The competitive swimming pool and recreation center being built in J.L. Mitch Park is a partnership between the city, Edmond Public Schools and the YMCA.
Completion is anticipated by the end of 2013, said Adam Bales, project manager for Atlas General Contractors of Oklahoma City.
Walls and the flooring for the eight-lane, 50-meter swimming pool are in place. The pool is 7 feet deep on the south end and 13.6 feet on the north end, deep enough for diving equipment. Plans at this time do not call for a diving platform, Assistant City Manager Steve Commons said.
Seating for up to 800 spectators will be built in the pool area.
Gray concrete blocks are being stacked for the gymnasium and second-floor running track. The exterior will be red brick and tan stone, similar to the Multipurpose Activity Center just to the south.
A family leisure pool with lap lanes and play equipment is included in the plans, Bales said. A 20.5-foot twisting slide that is 130 feet long will run inside and outside the building.
YMCA officials originally contributed $6 million toward the project. Council members this week accepted an additional $191,563 from the YMCA for its portion of the construction cost.
Tile for the leisure pool and deck area contributed to the additional cost for the YMCA, Commons said.
Parking will be on multiple sides of the building. A total of $535,000 will come from the city's park tax to pay for parking lot improvements.
Edmond Electric is paying $691,000 for the geothermal cooling and heating system.
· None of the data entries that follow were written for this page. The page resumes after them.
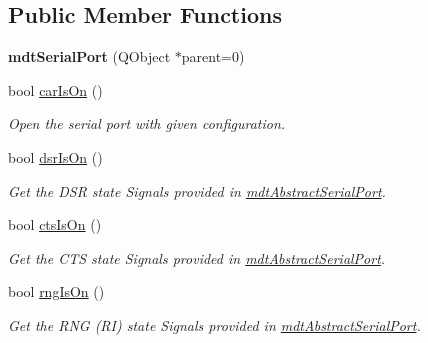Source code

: \subsection*{Public Member Functions}
\begin{DoxyCompactItemize}
\item 
\hypertarget{classmdt_serial_port_a7b2da083885e727981c1fd4414634cae}{
{\bfseries mdtSerialPort} (QObject $\ast$parent=0)}
\label{classmdt_serial_port_a7b2da083885e727981c1fd4414634cae}

\item 
bool \hyperlink{classmdt_serial_port_a3eb4d41f925e40b08365ad270ee3662e}{carIsOn} ()
\begin{DoxyCompactList}\small\item\em Open the serial port with given configuration. \end{DoxyCompactList}\item 
\hypertarget{classmdt_serial_port_a8e5c0750746ac4639af4e3e51d2d52e3}{
bool \hyperlink{classmdt_serial_port_a8e5c0750746ac4639af4e3e51d2d52e3}{dsrIsOn} ()}
\label{classmdt_serial_port_a8e5c0750746ac4639af4e3e51d2d52e3}

\begin{DoxyCompactList}\small\item\em Get the DSR state  Signals provided in \hyperlink{classmdt_abstract_serial_port}{mdtAbstractSerialPort}. \end{DoxyCompactList}\item 
\hypertarget{classmdt_serial_port_a0abb533edb3d8487a7ec03f8c2fb4eb2}{
bool \hyperlink{classmdt_serial_port_a0abb533edb3d8487a7ec03f8c2fb4eb2}{ctsIsOn} ()}
\label{classmdt_serial_port_a0abb533edb3d8487a7ec03f8c2fb4eb2}

\begin{DoxyCompactList}\small\item\em Get the CTS state  Signals provided in \hyperlink{classmdt_abstract_serial_port}{mdtAbstractSerialPort}. \end{DoxyCompactList}\item 
\hypertarget{classmdt_serial_port_a92c24c78e80a297af38a8fa48f6686a8}{
bool \hyperlink{classmdt_serial_port_a92c24c78e80a297af38a8fa48f6686a8}{rngIsOn} ()}
\label{classmdt_serial_port_a92c24c78e80a297af38a8fa48f6686a8}

\begin{DoxyCompactList}\small\item\em Get the RNG (RI) state  Signals provided in \hyperlink{classmdt_abstract_serial_port}{mdtAbstractSerialPort}. \end{DoxyCompactList}\end{DoxyCompactItemize}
Drilling of the 300 geothermal wells is nearly complete.
A geothermal system is a central heating and cooling system that pumps to or from the ground. Its design takes advantage of the moderate temperatures in the ground to boost efficiency and reduce the operational costs of heating and cooling systems.
Work on the project started May 21.
The school district is putting up $10 million for the construction. The city is spending $6.5 million out of the capital improvement sales tax money passed by voters in 2000. The three groups spent $983,018 on the design work.
YMCA officials expect to hire 15 to 20 full-time employees and an additional 100 part-time workers to operate the center.